▶ _YOUR GOAL_:
Count how many lines of the data include "learnings". The answer is that number and nothing else.
[[ DATA SHOWN, beginning ]]
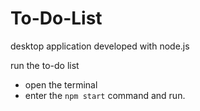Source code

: # To-Do-List

desktop application developed with node.js


run the to-do list
- open the terminal
- enter the `npm start` command and run.
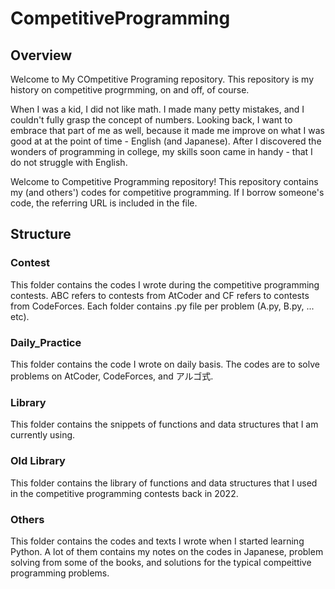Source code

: # CompetitiveProgramming

## Overview 

Welcome to My COmpetitive Programing repository. This repository is my history on competitive progrmming, on and off, of course. 

When I was a kid, I did not like math. I made many petty mistakes, and I couldn't fully grasp the concept of numbers. Looking back, I want to embrace that part of me as well, because it made me improve on what I was good at at the point of time - English (and Japanese). After I discovered the wonders of programming in college, my skills soon came in handy - that I do not struggle with English. 






Welcome to Competitive Programming repository! This repository contains my (and others') codes for competitive programming. If I borrow someone's code, the referring URL is included in the file. 

## Structure 

### Contest 

This folder contains the codes I wrote during the competitive programming contests. ABC refers to contests from AtCoder and CF refers to contests from CodeForces. Each folder contains .py file per problem (A.py, B.py, ... etc). 

### Daily_Practice 

This folder contains the code I wrote on daily basis. The codes are to solve problems on AtCoder, CodeForces, and アルゴ式. 

### Library

This folder contains the snippets of functions and data structures that I am currently using. 

### Old Library

This folder contains the library of functions and data structures that I used in the competitive programming contests back in 2022. 

### Others 

This folder contains the codes and texts I wrote when I started learning Python. A lot of them contains my notes on the codes in Japanese, problem solving from some of the books, and solutions for the typical compeittive programming problems. 


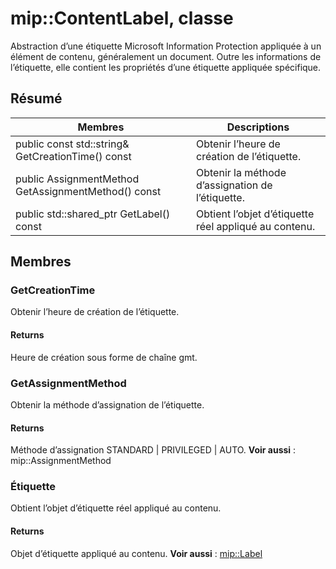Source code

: # <a name="class-mipcontentlabel"></a>mip::ContentLabel, classe 
Abstraction d’une étiquette Microsoft Information Protection appliquée à un élément de contenu, généralement un document.
Outre les informations de l’étiquette, elle contient les propriétés d’une étiquette appliquée spécifique.
  
## <a name="summary"></a>Résumé
 Membres                        | Descriptions                                
--------------------------------|---------------------------------------------
public const std::string& GetCreationTime() const  |  Obtenir l’heure de création de l’étiquette.
public AssignmentMethod GetAssignmentMethod() const  |  Obtenir la méthode d’assignation de l’étiquette.
public std::shared_ptr<Label> GetLabel() const  |  Obtient l’objet d’étiquette réel appliqué au contenu.
  
## <a name="members"></a>Membres
  
### <a name="getcreationtime"></a>GetCreationTime
Obtenir l’heure de création de l’étiquette.
  
#### <a name="returns"></a>Returns
Heure de création sous forme de chaîne gmt.
  
### <a name="getassignmentmethod"></a>GetAssignmentMethod
Obtenir la méthode d’assignation de l’étiquette.
  
#### <a name="returns"></a>Returns
Méthode d’assignation STANDARD | PRIVILEGED | AUTO. 
**Voir aussi** : mip::AssignmentMethod
  
### <a name="label"></a>Étiquette
Obtient l’objet d’étiquette réel appliqué au contenu.
  
#### <a name="returns"></a>Returns
Objet d’étiquette appliqué au contenu. 
**Voir aussi** : [mip::Label](#classmip_1_1_label)
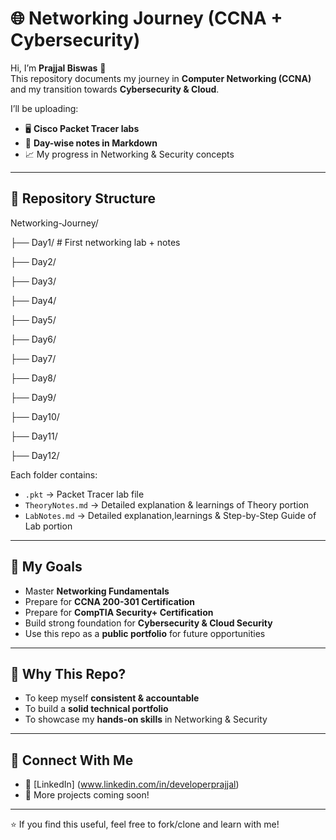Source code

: # 🌐 Networking Journey (CCNA + Cybersecurity)

Hi, I’m **Prajjal Biswas** 👋  
This repository documents my journey in **Computer Networking (CCNA)** and my transition towards **Cybersecurity & Cloud**.  

I’ll be uploading:
- 🖥️ **Cisco Packet Tracer labs**
- 📒 **Day-wise notes in Markdown**
- 📈 My progress in Networking & Security concepts  

---

## 📌 Repository Structure

Networking-Journey/

├── Day1/ # First networking lab + notes

├── Day2/

├── Day3/

├── Day4/

├── Day5/

├── Day6/

├── Day7/

├── Day8/

├── Day9/

├── Day10/

├── Day11/

├── Day12/

Each folder contains:
- `.pkt` → Packet Tracer lab file  
- `TheoryNotes.md` → Detailed explanation & learnings of Theory portion
- `LabNotes.md` → Detailed explanation,learnings & Step-by-Step Guide of Lab portion

---

## 🎯 My Goals
- Master **Networking Fundamentals**  
- Prepare for **CCNA 200-301 Certification**
- Prepare for **CompTIA Security+ Certification**
- Build strong foundation for **Cybersecurity & Cloud Security**  
- Use this repo as a **public portfolio** for future opportunities  

---

## 🚀 Why This Repo?
- To keep myself **consistent & accountable**  
- To build a **solid technical portfolio**  
- To showcase my **hands-on skills** in Networking & Security  

---

## 🤝 Connect With Me
- 🔗 [LinkedIn]  (www.linkedin.com/in/developerprajjal) 
- 📂 More projects coming soon!  

---

⭐ If you find this useful, feel free to fork/clone and learn with me!
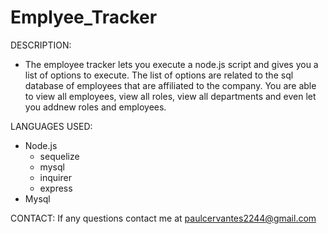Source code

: # Emplyee_Tracker

DESCRIPTION:
* The employee tracker lets you execute a node.js script and gives you a list of options to execute. The list of options are related to the sql database of employees that are affiliated to the company. You are able to view all employees, view all roles, view all departments and even let you addnew roles and employees.

LANGUAGES USED: 
- Node.js
    - sequelize
    - mysql
    - inquirer
    - express
- Mysql

CONTACT: 
If any questions contact me at paulcervantes2244@gmail.com
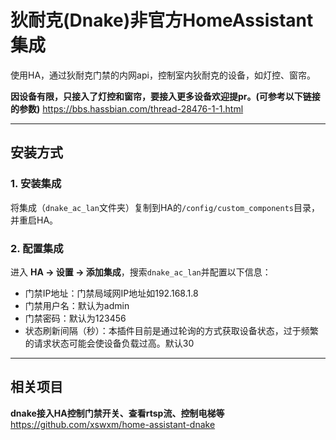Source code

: # 狄耐克(Dnake)非官方HomeAssistant集成

使用HA，通过狄耐克门禁的内网api，控制室内狄耐克的设备，如灯控、窗帘。

**因设备有限，只接入了灯控和窗帘，要接入更多设备欢迎提pr。(可参考以下链接的参数)**
https://bbs.hassbian.com/thread-28476-1-1.html

---

## 安装方式

### 1. 安装集成

将集成（`dnake_ac_lan`文件夹）复制到HA的`/config/custom_components`目录，并重启HA。

### 2. 配置集成

进入 **HA -> 设置 -> 添加集成**，搜索`dnake_ac_lan`并配置以下信息：

- 门禁IP地址：门禁局域网IP地址如192.168.1.8
- 门禁用户名：默认为admin
- 门禁密码：默认为123456
- 状态刷新间隔（秒）：本插件目前是通过轮询的方式获取设备状态，过于频繁的请求状态可能会使设备负载过高。默认30

---

## 相关项目

**dnake接入HA控制门禁开关、查看rtsp流、控制电梯等**
https://github.com/xswxm/home-assistant-dnake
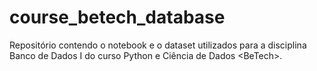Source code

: # course_betech_database
Repositório contendo o notebook e o dataset utilizados para a disciplina Banco de Dados I do curso Python e Ciência de Dados &lt;BeTech>.
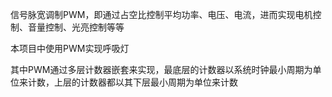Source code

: 信号脉宽调制PWM，即通过占空比控制平均功率、电压、电流，进而实现电机控制、音量控制、光亮控制等等

本项目中使用PWM实现呼吸灯

其中PWM通过多层计数器嵌套来实现，最底层的计数器以系统时钟最小周期为单位来计数，上层的计数器都以其下层最小周期为单位来计数


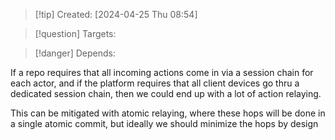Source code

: 
>[!tip] Created: [2024-04-25 Thu 08:54]

>[!question] Targets: 

>[!danger] Depends: 

If a repo requires that all incoming actions come in via a session chain for each actor, and if the platform requires that all client devices go thru a dedicated session chain, then we could end up with a lot of action relaying.

This can be mitigated with atomic relaying, where these hops will be done in a single atomic commit, but ideally we should minimize the hops by design

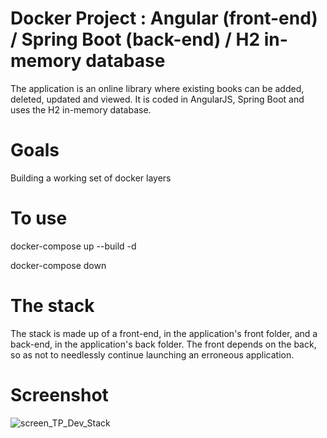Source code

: # Docker Project : Angular (front-end) / Spring Boot (back-end) / H2 in-memory database
The application is an online library where existing books can be added, deleted, updated and viewed. It is coded in AngularJS, Spring Boot and uses the H2 in-memory database.

# Goals 
Building a working set of docker layers

# To use
docker-compose up --build -d

docker-compose down

# The stack
The stack is made up of a front-end, in the application's front folder, and a back-end, in the application's back folder. The front depends on the back, so as not to needlessly continue launching an erroneous application.

# Screenshot

![screen_TP_Dev_Stack](https://github.com/Louis4933/TP_Development_Stack/assets/100688035/c8e74a88-5547-47c7-af95-88f81523085b)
[[ DATA SHOWN, end ]]
▶ _REPLY_:
2